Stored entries
================================
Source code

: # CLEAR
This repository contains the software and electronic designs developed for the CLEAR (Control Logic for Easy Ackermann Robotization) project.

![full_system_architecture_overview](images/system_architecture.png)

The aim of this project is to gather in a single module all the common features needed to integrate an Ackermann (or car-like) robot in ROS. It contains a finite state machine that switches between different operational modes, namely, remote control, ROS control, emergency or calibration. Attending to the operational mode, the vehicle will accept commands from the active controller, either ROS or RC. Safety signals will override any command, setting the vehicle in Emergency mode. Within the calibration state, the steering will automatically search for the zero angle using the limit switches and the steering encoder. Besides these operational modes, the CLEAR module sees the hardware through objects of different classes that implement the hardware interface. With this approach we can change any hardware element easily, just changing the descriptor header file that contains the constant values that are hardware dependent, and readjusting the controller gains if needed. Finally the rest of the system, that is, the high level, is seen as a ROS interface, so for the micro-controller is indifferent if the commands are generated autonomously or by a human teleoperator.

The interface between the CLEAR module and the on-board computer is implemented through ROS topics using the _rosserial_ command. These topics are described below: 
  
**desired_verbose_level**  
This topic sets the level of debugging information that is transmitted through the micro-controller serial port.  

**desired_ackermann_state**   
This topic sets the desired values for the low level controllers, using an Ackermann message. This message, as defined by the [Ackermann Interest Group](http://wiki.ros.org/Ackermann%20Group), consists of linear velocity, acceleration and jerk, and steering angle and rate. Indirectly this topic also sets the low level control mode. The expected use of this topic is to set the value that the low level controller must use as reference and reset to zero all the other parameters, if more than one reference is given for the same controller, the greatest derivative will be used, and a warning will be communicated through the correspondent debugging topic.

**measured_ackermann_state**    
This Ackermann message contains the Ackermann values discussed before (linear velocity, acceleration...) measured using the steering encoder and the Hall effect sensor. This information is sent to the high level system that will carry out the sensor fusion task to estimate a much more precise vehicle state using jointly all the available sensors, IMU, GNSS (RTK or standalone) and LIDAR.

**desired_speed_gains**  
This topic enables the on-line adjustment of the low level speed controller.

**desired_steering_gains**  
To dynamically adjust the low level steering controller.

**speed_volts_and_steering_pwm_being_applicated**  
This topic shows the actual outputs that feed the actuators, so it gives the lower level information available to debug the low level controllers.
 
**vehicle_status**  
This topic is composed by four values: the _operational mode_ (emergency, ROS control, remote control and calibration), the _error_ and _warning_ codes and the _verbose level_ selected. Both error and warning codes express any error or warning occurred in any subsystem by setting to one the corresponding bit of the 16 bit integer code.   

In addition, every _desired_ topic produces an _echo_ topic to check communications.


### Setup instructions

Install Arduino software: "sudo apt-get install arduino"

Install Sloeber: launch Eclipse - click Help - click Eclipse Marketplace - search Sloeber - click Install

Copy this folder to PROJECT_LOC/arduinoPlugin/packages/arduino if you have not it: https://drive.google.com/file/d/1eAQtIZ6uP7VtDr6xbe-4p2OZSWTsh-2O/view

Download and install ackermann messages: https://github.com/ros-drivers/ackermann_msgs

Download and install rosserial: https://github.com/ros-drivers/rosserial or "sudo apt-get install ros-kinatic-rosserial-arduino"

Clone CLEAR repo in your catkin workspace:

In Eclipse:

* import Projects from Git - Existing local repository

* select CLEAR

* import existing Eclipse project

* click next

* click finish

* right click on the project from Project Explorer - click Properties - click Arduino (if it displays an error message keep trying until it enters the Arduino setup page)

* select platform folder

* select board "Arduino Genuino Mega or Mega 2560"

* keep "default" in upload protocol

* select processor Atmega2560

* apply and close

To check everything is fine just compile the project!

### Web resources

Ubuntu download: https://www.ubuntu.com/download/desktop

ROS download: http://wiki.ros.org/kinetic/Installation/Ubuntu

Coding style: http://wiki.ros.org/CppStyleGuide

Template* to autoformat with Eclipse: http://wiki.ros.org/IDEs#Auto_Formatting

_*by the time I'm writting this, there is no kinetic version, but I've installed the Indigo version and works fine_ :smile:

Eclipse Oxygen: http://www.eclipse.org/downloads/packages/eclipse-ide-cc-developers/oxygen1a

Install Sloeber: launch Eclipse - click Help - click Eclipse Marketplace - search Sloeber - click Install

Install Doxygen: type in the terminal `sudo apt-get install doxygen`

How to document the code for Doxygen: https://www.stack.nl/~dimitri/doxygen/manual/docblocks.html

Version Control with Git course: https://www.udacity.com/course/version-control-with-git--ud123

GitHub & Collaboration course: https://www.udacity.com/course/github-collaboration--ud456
================================
• What is needed:
Copy every line of the records above that holds the word "information".

• Exercise output:
This topic sets the level of debugging information that is transmitted through the micro-controller serial port.  
This Ackermann message contains the Ackermann values discussed before (linear velocity, acceleration...) measured using the steering encoder and the Hall effect sensor. This information is sent to the high level system that will carry out the sensor fusion task to estimate a much more precise vehicle state using jointly all the available sensors, IMU, GNSS (RTK or standalone) and LIDAR.
This topic shows the actual outputs that feed the actuators, so it gives the lower level information available to debug the low level controllers.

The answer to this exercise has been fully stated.